[Dataset records Boundary: Start]

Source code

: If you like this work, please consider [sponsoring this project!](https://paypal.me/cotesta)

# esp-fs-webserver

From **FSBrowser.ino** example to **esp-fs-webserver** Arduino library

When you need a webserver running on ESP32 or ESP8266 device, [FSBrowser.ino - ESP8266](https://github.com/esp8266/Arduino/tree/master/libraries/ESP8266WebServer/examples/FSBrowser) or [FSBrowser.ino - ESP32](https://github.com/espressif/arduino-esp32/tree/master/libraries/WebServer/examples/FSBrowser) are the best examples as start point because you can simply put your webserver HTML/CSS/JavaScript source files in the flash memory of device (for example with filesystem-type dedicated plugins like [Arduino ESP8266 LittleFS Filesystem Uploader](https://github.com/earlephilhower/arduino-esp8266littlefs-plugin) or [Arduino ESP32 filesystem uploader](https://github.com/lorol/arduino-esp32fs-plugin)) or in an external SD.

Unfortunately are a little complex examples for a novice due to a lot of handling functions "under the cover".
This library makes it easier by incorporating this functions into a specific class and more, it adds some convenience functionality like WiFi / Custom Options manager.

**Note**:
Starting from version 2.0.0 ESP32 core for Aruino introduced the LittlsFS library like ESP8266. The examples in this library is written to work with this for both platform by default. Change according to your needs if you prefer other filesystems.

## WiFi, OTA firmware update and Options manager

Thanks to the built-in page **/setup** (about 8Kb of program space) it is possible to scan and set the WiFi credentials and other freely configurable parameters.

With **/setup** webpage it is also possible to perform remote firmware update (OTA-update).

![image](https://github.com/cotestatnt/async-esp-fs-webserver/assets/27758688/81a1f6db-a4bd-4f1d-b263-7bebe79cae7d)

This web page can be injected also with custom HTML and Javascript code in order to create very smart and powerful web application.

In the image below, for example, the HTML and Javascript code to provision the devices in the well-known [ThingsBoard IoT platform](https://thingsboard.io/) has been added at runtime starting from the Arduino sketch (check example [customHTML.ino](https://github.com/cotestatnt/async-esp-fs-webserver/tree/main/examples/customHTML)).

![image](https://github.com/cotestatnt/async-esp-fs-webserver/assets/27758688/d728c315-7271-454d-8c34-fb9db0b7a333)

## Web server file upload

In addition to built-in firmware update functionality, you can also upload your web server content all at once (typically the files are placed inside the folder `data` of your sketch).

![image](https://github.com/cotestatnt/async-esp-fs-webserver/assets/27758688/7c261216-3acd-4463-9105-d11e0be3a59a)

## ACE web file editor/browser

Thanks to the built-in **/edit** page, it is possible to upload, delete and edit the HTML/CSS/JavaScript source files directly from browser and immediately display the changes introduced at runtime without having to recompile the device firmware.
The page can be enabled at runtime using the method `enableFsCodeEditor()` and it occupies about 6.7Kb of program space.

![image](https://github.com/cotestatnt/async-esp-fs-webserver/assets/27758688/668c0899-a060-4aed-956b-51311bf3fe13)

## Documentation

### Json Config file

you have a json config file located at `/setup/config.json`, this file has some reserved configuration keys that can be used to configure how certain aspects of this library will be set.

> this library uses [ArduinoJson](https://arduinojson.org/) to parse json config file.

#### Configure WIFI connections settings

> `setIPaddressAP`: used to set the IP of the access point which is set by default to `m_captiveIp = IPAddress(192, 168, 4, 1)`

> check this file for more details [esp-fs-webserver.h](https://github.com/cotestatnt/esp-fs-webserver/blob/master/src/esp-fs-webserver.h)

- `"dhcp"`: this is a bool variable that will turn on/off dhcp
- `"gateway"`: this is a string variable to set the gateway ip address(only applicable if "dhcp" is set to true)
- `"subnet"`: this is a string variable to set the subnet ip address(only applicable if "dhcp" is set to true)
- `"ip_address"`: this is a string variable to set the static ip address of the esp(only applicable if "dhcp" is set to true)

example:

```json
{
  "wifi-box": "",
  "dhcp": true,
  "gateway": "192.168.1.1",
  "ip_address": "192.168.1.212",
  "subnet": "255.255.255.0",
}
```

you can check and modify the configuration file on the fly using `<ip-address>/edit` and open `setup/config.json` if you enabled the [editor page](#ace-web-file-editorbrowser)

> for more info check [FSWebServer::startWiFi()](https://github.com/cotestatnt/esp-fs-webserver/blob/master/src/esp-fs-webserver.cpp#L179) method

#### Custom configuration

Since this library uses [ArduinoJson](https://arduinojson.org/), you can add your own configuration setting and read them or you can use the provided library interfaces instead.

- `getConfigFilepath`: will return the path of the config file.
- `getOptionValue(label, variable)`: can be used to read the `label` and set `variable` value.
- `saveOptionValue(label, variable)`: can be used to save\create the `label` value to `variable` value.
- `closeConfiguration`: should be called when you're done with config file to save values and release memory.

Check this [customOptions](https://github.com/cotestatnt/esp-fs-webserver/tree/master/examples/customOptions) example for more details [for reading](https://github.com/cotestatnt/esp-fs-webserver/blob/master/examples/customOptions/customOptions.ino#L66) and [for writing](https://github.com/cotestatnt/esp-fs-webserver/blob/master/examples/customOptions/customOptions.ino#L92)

[Dataset records Boundary: End]

> _Task brief_
Only the lines above starting at the line that holds "check this file" and ending at the line that holds "#### Custom configuration" are to be repeated, exactly and in full.

> _Result_
> check this file for more details [esp-fs-webserver.h](https://github.com/cotestatnt/esp-fs-webserver/blob/master/src/esp-fs-webserver.h)

- `"dhcp"`: this is a bool variable that will turn on/off dhcp
- `"gateway"`: this is a string variable to set the gateway ip address(only applicable if "dhcp" is set to true)
- `"subnet"`: this is a string variable to set the subnet ip address(only applicable if "dhcp" is set to true)
- `"ip_address"`: this is a string variable to set the static ip address of the esp(only applicable if "dhcp" is set to true)

example:

```json
{
  "wifi-box": "",
  "dhcp": true,
  "gateway": "192.168.1.1",
  "ip_address": "192.168.1.212",
  "subnet": "255.255.255.0",
}
```

you can check and modify the configuration file on the fly using `<ip-address>/edit` and open `setup/config.json` if you enabled the [editor page](#ace-web-file-editorbrowser)

> for more info check [FSWebServer::startWiFi()](https://github.com/cotestatnt/esp-fs-webserver/blob/master/src/esp-fs-webserver.cpp#L179) method

#### Custom configuration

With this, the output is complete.